(Records from a dataset)
▶

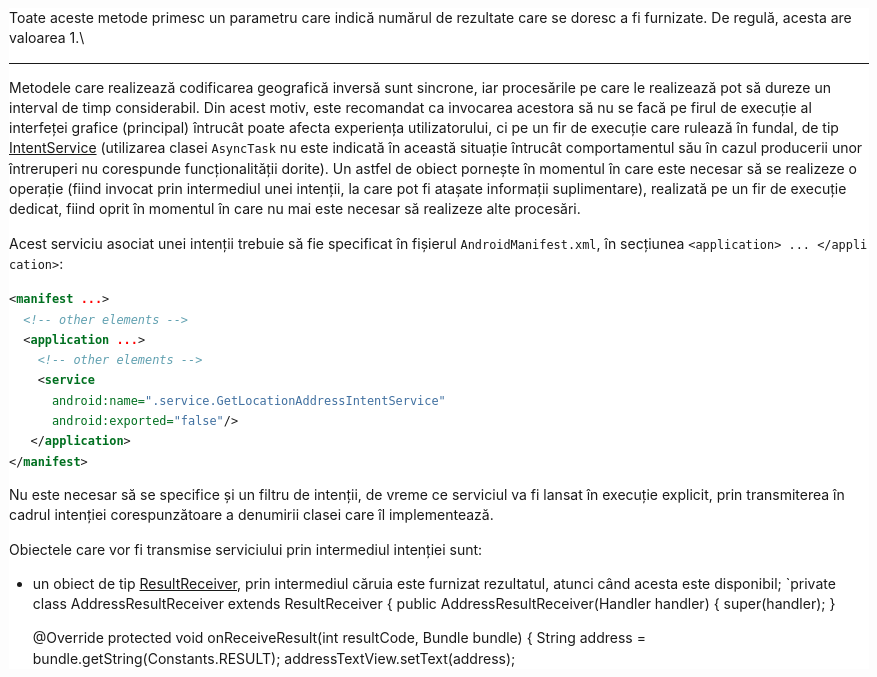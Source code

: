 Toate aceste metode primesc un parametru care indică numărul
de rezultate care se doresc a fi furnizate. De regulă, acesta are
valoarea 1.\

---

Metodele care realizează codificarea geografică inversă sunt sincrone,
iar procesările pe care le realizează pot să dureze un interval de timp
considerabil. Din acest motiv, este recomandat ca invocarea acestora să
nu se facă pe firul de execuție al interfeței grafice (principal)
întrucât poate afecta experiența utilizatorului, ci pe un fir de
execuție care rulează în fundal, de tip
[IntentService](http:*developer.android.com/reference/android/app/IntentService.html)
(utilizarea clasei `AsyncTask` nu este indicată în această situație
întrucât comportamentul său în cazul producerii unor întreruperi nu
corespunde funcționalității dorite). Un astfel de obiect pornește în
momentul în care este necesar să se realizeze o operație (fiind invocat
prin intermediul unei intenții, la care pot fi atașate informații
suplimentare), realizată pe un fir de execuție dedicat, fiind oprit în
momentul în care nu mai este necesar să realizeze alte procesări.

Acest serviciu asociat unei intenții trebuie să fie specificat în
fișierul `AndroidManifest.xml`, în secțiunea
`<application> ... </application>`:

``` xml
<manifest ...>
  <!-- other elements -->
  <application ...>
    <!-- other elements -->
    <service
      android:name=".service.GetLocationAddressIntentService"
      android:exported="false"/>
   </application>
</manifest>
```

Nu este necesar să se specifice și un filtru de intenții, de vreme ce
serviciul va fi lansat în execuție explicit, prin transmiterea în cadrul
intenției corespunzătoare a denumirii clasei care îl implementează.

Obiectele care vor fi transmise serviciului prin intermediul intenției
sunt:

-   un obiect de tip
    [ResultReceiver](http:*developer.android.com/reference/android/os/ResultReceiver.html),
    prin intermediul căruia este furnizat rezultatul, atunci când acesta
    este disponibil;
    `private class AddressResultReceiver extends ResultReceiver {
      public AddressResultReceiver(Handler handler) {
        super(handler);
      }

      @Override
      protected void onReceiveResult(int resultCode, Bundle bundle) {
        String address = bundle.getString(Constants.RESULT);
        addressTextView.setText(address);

◀

__Brief__: The data should be printed again unchanged; leave its pictures out.

__Your solution__:
Source code

: Toate aceste metode primesc un parametru care indică numărul
de rezultate care se doresc a fi furnizate. De regulă, acesta are
valoarea 1.\

---

Metodele care realizează codificarea geografică inversă sunt sincrone,
iar procesările pe care le realizează pot să dureze un interval de timp
considerabil. Din acest motiv, este recomandat ca invocarea acestora să
nu se facă pe firul de execuție al interfeței grafice (principal)
întrucât poate afecta experiența utilizatorului, ci pe un fir de
execuție care rulează în fundal, de tip
[IntentService](http:*developer.android.com/reference/android/app/IntentService.html)
(utilizarea clasei `AsyncTask` nu este indicată în această situație
întrucât comportamentul său în cazul producerii unor întreruperi nu
corespunde funcționalității dorite). Un astfel de obiect pornește în
momentul în care este necesar să se realizeze o operație (fiind invocat
prin intermediul unei intenții, la care pot fi atașate informații
suplimentare), realizată pe un fir de execuție dedicat, fiind oprit în
momentul în care nu mai este necesar să realizeze alte procesări.

Acest serviciu asociat unei intenții trebuie să fie specificat în
fișierul `AndroidManifest.xml`, în secțiunea
`<application> ... </application>`:

``` xml
<manifest ...>
  <!-- other elements -->
  <application ...>
    <!-- other elements -->
    <service
      android:name=".service.GetLocationAddressIntentService"
      android:exported="false"/>
   </application>
</manifest>
```

Nu este necesar să se specifice și un filtru de intenții, de vreme ce
serviciul va fi lansat în execuție explicit, prin transmiterea în cadrul
intenției corespunzătoare a denumirii clasei care îl implementează.

Obiectele care vor fi transmise serviciului prin intermediul intenției
sunt:

-   un obiect de tip
    [ResultReceiver](http:*developer.android.com/reference/android/os/ResultReceiver.html),
    prin intermediul căruia este furnizat rezultatul, atunci când acesta
    este disponibil;
    `private class AddressResultReceiver extends ResultReceiver {
      public AddressResultReceiver(Handler handler) {
        super(handler);
      }

      @Override
      protected void onReceiveResult(int resultCode, Bundle bundle) {
        String address = bundle.getString(Constants.RESULT);
        addressTextView.setText(address);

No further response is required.